Search the data for the word "della" and copy every line that contains it.

SUPPLIED DATA Block Start

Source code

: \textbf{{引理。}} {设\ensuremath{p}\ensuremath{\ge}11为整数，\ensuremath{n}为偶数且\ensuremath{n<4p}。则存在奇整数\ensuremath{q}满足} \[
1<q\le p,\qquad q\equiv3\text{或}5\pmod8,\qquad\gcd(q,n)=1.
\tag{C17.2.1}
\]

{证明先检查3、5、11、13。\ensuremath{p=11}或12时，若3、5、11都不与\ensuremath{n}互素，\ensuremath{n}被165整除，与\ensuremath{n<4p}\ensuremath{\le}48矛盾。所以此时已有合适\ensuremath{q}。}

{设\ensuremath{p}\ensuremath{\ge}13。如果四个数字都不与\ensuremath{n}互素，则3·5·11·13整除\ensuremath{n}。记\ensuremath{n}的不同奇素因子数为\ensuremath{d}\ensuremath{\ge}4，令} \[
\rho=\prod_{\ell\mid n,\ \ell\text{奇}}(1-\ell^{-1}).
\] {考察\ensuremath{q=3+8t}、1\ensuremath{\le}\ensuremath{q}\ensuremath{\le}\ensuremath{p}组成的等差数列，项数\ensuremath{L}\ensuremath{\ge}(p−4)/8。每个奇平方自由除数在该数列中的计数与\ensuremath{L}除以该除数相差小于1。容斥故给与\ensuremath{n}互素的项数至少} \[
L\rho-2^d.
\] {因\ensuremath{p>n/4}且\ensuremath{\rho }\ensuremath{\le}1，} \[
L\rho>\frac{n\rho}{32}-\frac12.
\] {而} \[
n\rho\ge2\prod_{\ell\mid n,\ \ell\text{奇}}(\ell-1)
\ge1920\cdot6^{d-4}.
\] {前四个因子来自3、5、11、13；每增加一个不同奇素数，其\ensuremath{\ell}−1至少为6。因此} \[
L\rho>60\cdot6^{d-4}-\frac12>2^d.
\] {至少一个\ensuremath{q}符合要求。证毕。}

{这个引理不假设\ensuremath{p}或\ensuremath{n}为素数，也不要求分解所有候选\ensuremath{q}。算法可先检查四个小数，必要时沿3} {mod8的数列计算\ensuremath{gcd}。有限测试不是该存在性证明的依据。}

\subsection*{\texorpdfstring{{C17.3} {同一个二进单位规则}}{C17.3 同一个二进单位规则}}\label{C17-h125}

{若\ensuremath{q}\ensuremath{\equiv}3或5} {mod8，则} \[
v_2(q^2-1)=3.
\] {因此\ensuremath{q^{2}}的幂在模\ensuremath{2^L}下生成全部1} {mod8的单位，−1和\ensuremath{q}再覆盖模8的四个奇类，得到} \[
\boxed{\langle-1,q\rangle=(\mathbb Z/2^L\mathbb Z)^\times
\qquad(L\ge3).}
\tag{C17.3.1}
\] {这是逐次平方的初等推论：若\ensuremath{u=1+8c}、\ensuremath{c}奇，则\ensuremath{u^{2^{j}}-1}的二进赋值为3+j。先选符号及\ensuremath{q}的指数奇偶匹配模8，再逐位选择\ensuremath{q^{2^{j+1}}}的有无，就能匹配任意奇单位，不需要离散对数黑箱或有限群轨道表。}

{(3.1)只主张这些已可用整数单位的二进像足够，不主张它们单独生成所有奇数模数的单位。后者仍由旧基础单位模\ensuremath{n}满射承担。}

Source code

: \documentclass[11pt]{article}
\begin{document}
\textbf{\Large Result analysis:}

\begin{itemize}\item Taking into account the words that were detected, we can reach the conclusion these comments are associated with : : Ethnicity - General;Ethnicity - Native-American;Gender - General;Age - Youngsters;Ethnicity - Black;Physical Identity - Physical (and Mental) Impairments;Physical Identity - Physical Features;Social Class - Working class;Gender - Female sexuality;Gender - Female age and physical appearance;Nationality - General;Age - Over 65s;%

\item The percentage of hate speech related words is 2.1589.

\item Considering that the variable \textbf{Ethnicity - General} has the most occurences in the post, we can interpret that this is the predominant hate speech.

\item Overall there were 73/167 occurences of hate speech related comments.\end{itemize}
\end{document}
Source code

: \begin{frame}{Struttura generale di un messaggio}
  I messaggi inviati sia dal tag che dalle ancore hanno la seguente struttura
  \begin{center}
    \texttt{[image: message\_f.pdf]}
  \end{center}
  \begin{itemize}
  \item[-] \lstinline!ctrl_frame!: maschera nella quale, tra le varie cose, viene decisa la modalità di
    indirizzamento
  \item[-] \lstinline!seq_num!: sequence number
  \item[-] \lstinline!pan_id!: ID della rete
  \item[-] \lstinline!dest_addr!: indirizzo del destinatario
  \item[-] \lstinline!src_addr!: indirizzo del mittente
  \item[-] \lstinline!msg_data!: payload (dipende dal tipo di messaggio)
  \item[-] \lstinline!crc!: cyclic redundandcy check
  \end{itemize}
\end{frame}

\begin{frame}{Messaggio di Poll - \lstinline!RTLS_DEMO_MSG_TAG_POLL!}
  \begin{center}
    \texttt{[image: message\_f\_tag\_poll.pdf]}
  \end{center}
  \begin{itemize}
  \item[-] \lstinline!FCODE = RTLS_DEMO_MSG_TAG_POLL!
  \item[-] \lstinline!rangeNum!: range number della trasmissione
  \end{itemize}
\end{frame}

SUPPLIED DATA Block End

**ANSWER BOX**
  \item[-] \lstinline!pan_id!: ID della rete
  \item[-] \lstinline!rangeNum!: range number della trasmissione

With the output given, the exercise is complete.